The online encyclopaedia is an ambitious attempt to describe all animals and plants in one place. The first 30,000 entries went live yesterday in what is being described as a "macroscopic" view of life on Earth.

Just as the invention of the microscope revolutionised the understanding of minute life forms, it is hoped that the Encyclopaedia of Life will give scientists and the public a powerful tool for understanding the wider context and immense diversity of the living world.

The first pages represent the earliest stage in what will eventually become a huge library of digital information on the estimated 1.8 million species of named animals, plants and fungi. Scientists hope to complete the project by 2017.

It will be the first time that people around the world will have access to a central source of scientifically verified information on all known species, whether it be the beautiful butterflyfish of tropical coral reefs, or the poisonous mushrooms of northern boreal forests.

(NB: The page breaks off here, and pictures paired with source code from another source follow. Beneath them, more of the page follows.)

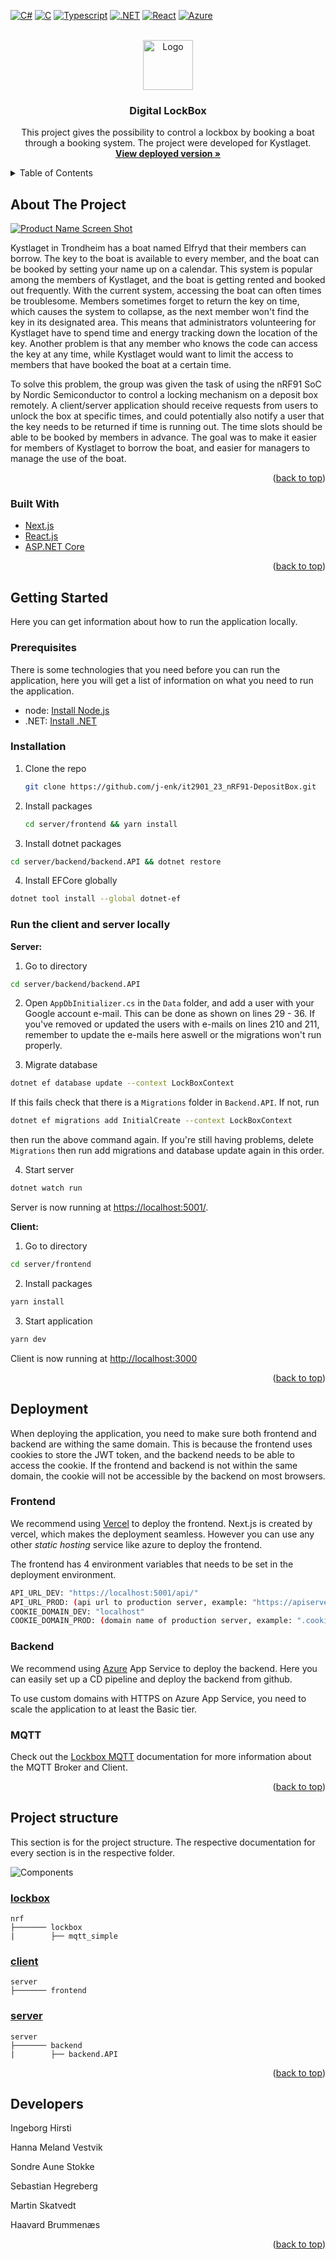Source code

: <div id="top"></div>

[![C#][c#-shield]][c#-url]
[![C][c-shield]][c-url]
[![Typescript][typescript-shield]][typescript-url]
[![.NET][net-shield]][net-url]
[![React][react-shield]][react-url]
[![Azure][azure-shield]][azure-url]

<!-- PROJECT LOGO -->
<br />
<div align="center">
  <a href="https://www.kystlaget-trh.no/">
    <img src="../images/logo.jpg" alt="Logo" width="80" height="80">
  </a>

<h3 align="center">Digital LockBox</h3>

  <p align="center">
    This project gives the possibility to control a lockbox by booking a boat through a booking system. The project were developed for Kystlaget.
    <br />
    <a href="https://bachelor-fork.vercel.app/"><strong>View deployed version »</strong></a>
    <br />
  </p>
</div>

<!-- TABLE OF CONTENTS -->
<details>
  <summary>Table of Contents</summary>
  <ol>
    <li>
      <a href="#about-the-project">About The Project</a>
      <ul>
        <li><a href="#built-with">Built With</a></li>
      </ul>
    </li>
    <li>
      <a href="#getting-started">Getting Started</a>
      <ul>
        <li><a href="#prerequisites">Prerequisites</a></li>
        <li><a href="#installation">Installation</a></li>
        <li><a href="#run-the-client-and-server-locally">Running</a></li>
      </ul>
    </li>
    <li><a href="#deployment">Deployment</a></li>
    <li><a href="#project-structure">Project structure</a></li>
    <li><a href="#developers">Developers</a></li>
  </ol>
</details>

<!-- ABOUT THE PROJECT -->

## About The Project

[![Product Name Screen Shot][product-screenshot]](https://kystlaget.vercel.app)

Kystlaget in Trondheim has a boat named Elfryd that their members can borrow. The key to the boat is available to every member, and the boat can be booked by setting your name up on a calendar. This system is popular among the members of Kystlaget, and the boat is getting rented and booked out frequently. With the current system, accessing the boat can often times be troublesome. Members sometimes forget to return the key on time, which causes the system to collapse, as the next member won't find the key in its designated area. This means that administrators volunteering for Kystlaget have to spend time and energy tracking down the location of the key. Another problem is that any member who knows the code can access the key at any time, while Kystlaget would want to limit the access to members that have booked the boat at a certain time.

To solve this problem, the group was given the task of using the nRF91 SoC by Nordic Semiconductor to control a locking mechanism on a deposit box remotely. A client/server application should receive requests from users to unlock the box at specific times, and could potentially also notify a user that the key needs to be returned if time is running out. The time slots should be able to be booked by members in advance. The goal was to make it easier for members of Kystlaget to borrow the boat, and easier for managers to manage the use of the boat.

<p align="right">(<a href="#top">back to top</a>)</p>

### Built With

-   [Next.js](https://nextjs.org/)
-   [React.js](https://reactjs.org/)
-   [ASP.NET Core](https://docs.microsoft.com/en-us/aspnet/core/?view=aspnetcore-6.0)

<p align="right">(<a href="#top">back to top</a>)</p>

<!-- GETTING STARTED -->

## Getting Started

Here you can get information about how to run the application locally.

### Prerequisites

There is some technologies that you need before you can run the application, here you will get a list of information on what you need to run the application.

-   node: [Install Node.js](https://nodejs.org/en/download/)
-   .NET: [Install .NET](https://dotnet.microsoft.com/en-us/download/dotnet/5.0)

### Installation

1. Clone the repo
    ```sh
    git clone https://github.com/j-enk/it2901_23_nRF91-DepositBox.git
    ```
2. Install packages
    ```sh
    cd server/frontend && yarn install
    ```
3. Install dotnet packages

```sh
cd server/backend/backend.API && dotnet restore
```

4. Install EFCore globally

```sh
dotnet tool install --global dotnet-ef
```

### Run the client and server locally

**Server:**

1. Go to directory

```sh
cd server/backend/backend.API
```

2. Open `AppDbInitializer.cs` in the `Data` folder, and add a user with your Google account e-mail. This can be done as shown on lines 29 - 36. If you've removed or updated the users with e-mails on lines 210 and 211, remember to update the e-mails here aswell or the migrations won't run properly.

3. Migrate database

```sh
dotnet ef database update --context LockBoxContext
```

If this fails check that there is a `Migrations` folder in `Backend.API`. If not, run 
```sh
dotnet ef migrations add InitialCreate --context LockBoxContext
```
then run the above command again. If you're still having problems, delete `Migrations` then run add migrations and database update again in this order.

4. Start server

```sh
dotnet watch run
```

Server is now running at [https://localhost:5001/](https://localhost:5001/).

**Client:**

1. Go to directory

```sh
cd server/frontend
```
2. Install packages

```sh
yarn install
```

3. Start application

```sh
yarn dev
```

Client is now running at [http://localhost:3000](http://localhost:3000)

<p align="right">(<a href="#top">back to top</a>)</p>

## Deployment

When deploying the application, you need to make sure both frontend and backend are withing the same domain. This is because the frontend uses cookies to store the JWT token, and the backend needs to be able to access the cookie. If the frontend and backend is not within the same domain, the cookie will not be accessible by the backend on most browsers.
### Frontend

We recommend using [Vercel](https://vercel.com/) to deploy the frontend. Next.js is created by vercel, which makes the deployment seamless. However you can use any other _static hosting_ service like azure to deploy the frontend.

The frontend has 4 environment variables that needs to be set in the deployment environment.

```sh	
API_URL_DEV: "https://localhost:5001/api/"
API_URL_PROD: (api url to production server, example: "https://apiserver.no/api/")
COOKIE_DOMAIN_DEV: "localhost"
COOKIE_DOMAIN_PROD: (domain name of production server, example: ".cookiedomain.no")
```

### Backend

We recommend using [Azure](https://azure.microsoft.com/en-us/) App Service to deploy the backend. Here you can easily set up a CD pipeline and deploy the backend from github. 

To use custom domains with HTTPS on Azure App Service, you need to scale the application to at least the Basic tier.

### MQTT
Check out the [Lockbox MQTT](../nrf/lockbox/README.md) documentation for more information about the MQTT Broker and Client.



<p align="right">(<a href="#top">back to top</a>)</p>

## Project structure

This section is for the project structure. The respective documentation for every section is in the respective folder.

![Components](../images/components.png)

### [lockbox](../nrf/lockbox/mqtt_simple/)

    nrf
    ├─────── lockbox
    |        ├── mqtt_simple

### [client](../server/frontend/)

    server
    ├─────── frontend

### [server](../server/backend/backend.API/)

    server
    ├─────── backend
    |        ├── backend.API

<p align="right">(<a href="#top">back to top</a>)</p>

<!-- CONTACT -->

## Developers

Ingeborg Hirsti

Hanna Meland Vestvik

Sondre Aune Stokke

Sebastian Hegreberg

Martin Skatvedt

Haavard Brummenæs

<p align="right">(<a href="#top">back to top</a>)</p>

<!-- MARKDOWN LINKS & IMAGES -->
<!-- https://www.markdownguide.org/basic-syntax/#reference-style-links -->

[c#-shield]: https://img.shields.io/badge/C%23-239120?style=for-the-badge&logo=c-sharp&logoColor=white
[c#-url]: https://docs.microsoft.com/en-us/dotnet/csharp/
[c-shield]: https://img.shields.io/badge/C-00599C?style=for-the-badge&logo=c&logoColor=white
[c-url]: https://en.wikipedia.org/wiki/C_programming_language
[typescript-shield]: https://img.shields.io/badge/TypeScript-007ACC?style=for-the-badge&logo=typescript&logoColor=white
[typescript-url]: https://www.typescriptlang.org
[react-shield]: https://img.shields.io/badge/React-20232A?style=for-the-badge&logo=react&logoColor=61DAFB
[react-url]: https://reactjs.org/
[net-shield]: https://img.shields.io/badge/.NET-5C2D91?style=for-the-badge&logo=.net&logoColor=white
[net-url]: https://dotnet.microsoft.com/en-us/
[azure-shield]: https://img.shields.io/badge/Azure_DevOps-0078D7?style=for-the-badge&logo=azure-devops&logoColor=white
[azure-url]: https://azure.microsoft.com/nb-no/
[postgresql-shield]: https://img.shields.io/badge/PostgreSQL-316192?style=for-the-badge&logo=postgresql&logoColor=white
[postgresql-url]: https://www.postgresql.org/
[product-screenshot]: ../images/frontpage.png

The scientists behind the project say the power of the database lies in its ability to cross-reference information, to make comparisons and to yield patterns in

the data that would otherwise remain invisible to even the most seasoned experts.

The Encyclopaedia of Life would, for instance, be able to help to map the living carriers of human diseases, reveal the mysteries about why some animals live so much longer than others, suggest alternative ways for pollinating valuable crops where honeybees are in decline, and come up with new ways of battling against invasive species.

"It is exciting to anticipate the scientific chords we might hear once 1.8 million notes are brought together through this instrument," said Jim Edwards, the director of the Encyclopaedia of Life. "Potential EOL users are professional and citizen scientists, teachers, students, media, environmental managers, families and artists. The site will link the public and scientific community in a collaborative way that's without precedent in scale," said Dr Edwards.

The idea for the online encyclopaedia came from the veteran Harvard zoologist Edward O Wilson, who gave a lecture last year in which he said that the world needed a tool to help to preserve the threatened biodiversity of the planet.

"Our knowledge of biodiversity is so incomplete that we are at risk of losing a great deal of it before it is even discovered. The launch of the Encyclopaedia of Life will have a profound and creative effect in science," Professor Wilson said.

"It aims not only to summarise all that we know of Earth's life forms, but also to accelerate the discovery of the vast array that remain unknown. This great effort promises to lay out new directions for research in every branch of biology," he added.

The project is the result of a collaboration between the world's greatest biological research centres, such as the Smithsonian Institution in Washington, the Field Museum in Chicago and the Natural History Museum in London, which supplied information on the 70 million animal and plant specimens in its vast collection.

About two dozen of the 30,000 pages of the encyclopaedia that went live yesterday contain the full, multimedia information – text, graphics, pictures, videos and sound – that the scientists hope will one day be available for each of the 1.8 million entries. As new species are discovered, their descriptions will be added.